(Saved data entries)
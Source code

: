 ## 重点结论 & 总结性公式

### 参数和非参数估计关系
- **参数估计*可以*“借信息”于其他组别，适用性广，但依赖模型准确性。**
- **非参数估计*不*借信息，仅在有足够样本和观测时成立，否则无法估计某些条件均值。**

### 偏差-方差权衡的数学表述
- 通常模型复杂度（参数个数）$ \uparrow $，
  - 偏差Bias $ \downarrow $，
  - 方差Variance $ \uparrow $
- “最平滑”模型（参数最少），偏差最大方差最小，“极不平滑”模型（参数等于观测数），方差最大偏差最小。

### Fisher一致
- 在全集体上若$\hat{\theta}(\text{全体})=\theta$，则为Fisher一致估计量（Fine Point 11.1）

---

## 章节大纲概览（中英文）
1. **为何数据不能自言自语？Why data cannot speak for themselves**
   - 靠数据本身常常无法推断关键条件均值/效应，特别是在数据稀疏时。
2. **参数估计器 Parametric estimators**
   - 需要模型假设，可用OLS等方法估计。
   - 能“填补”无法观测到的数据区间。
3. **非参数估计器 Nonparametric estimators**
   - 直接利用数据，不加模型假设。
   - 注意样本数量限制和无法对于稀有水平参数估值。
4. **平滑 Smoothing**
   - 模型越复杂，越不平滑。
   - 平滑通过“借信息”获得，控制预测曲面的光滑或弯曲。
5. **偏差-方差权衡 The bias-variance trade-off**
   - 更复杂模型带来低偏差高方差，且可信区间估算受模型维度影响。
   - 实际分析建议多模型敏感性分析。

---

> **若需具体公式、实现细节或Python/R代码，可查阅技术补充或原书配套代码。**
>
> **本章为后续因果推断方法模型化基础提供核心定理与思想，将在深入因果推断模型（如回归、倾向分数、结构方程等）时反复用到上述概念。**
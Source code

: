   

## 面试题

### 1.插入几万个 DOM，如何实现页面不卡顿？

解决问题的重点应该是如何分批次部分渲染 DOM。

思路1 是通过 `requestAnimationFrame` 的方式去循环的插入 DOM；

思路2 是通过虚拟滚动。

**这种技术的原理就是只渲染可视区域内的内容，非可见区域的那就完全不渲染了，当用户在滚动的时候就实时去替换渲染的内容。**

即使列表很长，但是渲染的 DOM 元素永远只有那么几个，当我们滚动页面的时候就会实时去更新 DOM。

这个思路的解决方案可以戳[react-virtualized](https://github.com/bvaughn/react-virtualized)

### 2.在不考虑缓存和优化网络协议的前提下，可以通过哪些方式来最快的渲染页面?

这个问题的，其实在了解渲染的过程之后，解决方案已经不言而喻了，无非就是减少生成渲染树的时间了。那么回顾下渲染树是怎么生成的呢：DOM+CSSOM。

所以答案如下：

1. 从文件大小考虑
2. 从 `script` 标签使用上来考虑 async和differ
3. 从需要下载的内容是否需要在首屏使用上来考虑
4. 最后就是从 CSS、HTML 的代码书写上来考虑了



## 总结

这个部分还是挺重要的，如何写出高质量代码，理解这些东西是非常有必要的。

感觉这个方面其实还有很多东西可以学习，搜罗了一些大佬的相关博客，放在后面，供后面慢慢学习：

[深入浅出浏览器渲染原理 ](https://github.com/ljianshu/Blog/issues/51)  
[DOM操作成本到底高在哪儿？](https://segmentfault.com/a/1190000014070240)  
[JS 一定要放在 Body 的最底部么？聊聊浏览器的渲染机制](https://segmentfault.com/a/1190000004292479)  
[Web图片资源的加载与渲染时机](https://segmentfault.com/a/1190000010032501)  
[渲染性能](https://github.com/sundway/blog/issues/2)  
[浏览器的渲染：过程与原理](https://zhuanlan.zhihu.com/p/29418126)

__YOUR INSTRUCTIONS__:
Repeat all the entries exactly as given.

__EXPECTED OUTPUT__:
Source code

: ## 重点结论 & 总结性公式

### 参数和非参数估计关系
- **参数估计*可以*“借信息”于其他组别，适用性广，但依赖模型准确性。**
- **非参数估计*不*借信息，仅在有足够样本和观测时成立，否则无法估计某些条件均值。**

### 偏差-方差权衡的数学表述
- 通常模型复杂度（参数个数）$ \uparrow $，
  - 偏差Bias $ \downarrow $，
  - 方差Variance $ \uparrow $
- “最平滑”模型（参数最少），偏差最大方差最小，“极不平滑”模型（参数等于观测数），方差最大偏差最小。

### Fisher一致
- 在全集体上若$\hat{\theta}(\text{全体})=\theta$，则为Fisher一致估计量（Fine Point 11.1）

---

## 章节大纲概览（中英文）
1. **为何数据不能自言自语？Why data cannot speak for themselves**
   - 靠数据本身常常无法推断关键条件均值/效应，特别是在数据稀疏时。
2. **参数估计器 Parametric estimators**
   - 需要模型假设，可用OLS等方法估计。
   - 能“填补”无法观测到的数据区间。
3. **非参数估计器 Nonparametric estimators**
   - 直接利用数据，不加模型假设。
   - 注意样本数量限制和无法对于稀有水平参数估值。
4. **平滑 Smoothing**
   - 模型越复杂，越不平滑。
   - 平滑通过“借信息”获得，控制预测曲面的光滑或弯曲。
5. **偏差-方差权衡 The bias-variance trade-off**
   - 更复杂模型带来低偏差高方差，且可信区间估算受模型维度影响。
   - 实际分析建议多模型敏感性分析。

---

> **若需具体公式、实现细节或Python/R代码，可查阅技术补充或原书配套代码。**
>
> **本章为后续因果推断方法模型化基础提供核心定理与思想，将在深入因果推断模型（如回归、倾向分数、结构方程等）时反复用到上述概念。**
Source code

:   

## 面试题

### 1.插入几万个 DOM，如何实现页面不卡顿？

解决问题的重点应该是如何分批次部分渲染 DOM。

思路1 是通过 `requestAnimationFrame` 的方式去循环的插入 DOM；

思路2 是通过虚拟滚动。

**这种技术的原理就是只渲染可视区域内的内容，非可见区域的那就完全不渲染了，当用户在滚动的时候就实时去替换渲染的内容。**

即使列表很长，但是渲染的 DOM 元素永远只有那么几个，当我们滚动页面的时候就会实时去更新 DOM。

这个思路的解决方案可以戳[react-virtualized](https://github.com/bvaughn/react-virtualized)

### 2.在不考虑缓存和优化网络协议的前提下，可以通过哪些方式来最快的渲染页面?

这个问题的，其实在了解渲染的过程之后，解决方案已经不言而喻了，无非就是减少生成渲染树的时间了。那么回顾下渲染树是怎么生成的呢：DOM+CSSOM。

所以答案如下：

1. 从文件大小考虑
2. 从 `script` 标签使用上来考虑 async和differ
3. 从需要下载的内容是否需要在首屏使用上来考虑
4. 最后就是从 CSS、HTML 的代码书写上来考虑了



## 总结

这个部分还是挺重要的，如何写出高质量代码，理解这些东西是非常有必要的。

感觉这个方面其实还有很多东西可以学习，搜罗了一些大佬的相关博客，放在后面，供后面慢慢学习：

[深入浅出浏览器渲染原理 ](https://github.com/ljianshu/Blog/issues/51)  
[DOM操作成本到底高在哪儿？](https://segmentfault.com/a/1190000014070240)  
[JS 一定要放在 Body 的最底部么？聊聊浏览器的渲染机制](https://segmentfault.com/a/1190000004292479)  
[Web图片资源的加载与渲染时机](https://segmentfault.com/a/1190000010032501)  
[渲染性能](https://github.com/sundway/blog/issues/2)  
[浏览器的渲染：过程与原理](https://zhuanlan.zhihu.com/p/29418126)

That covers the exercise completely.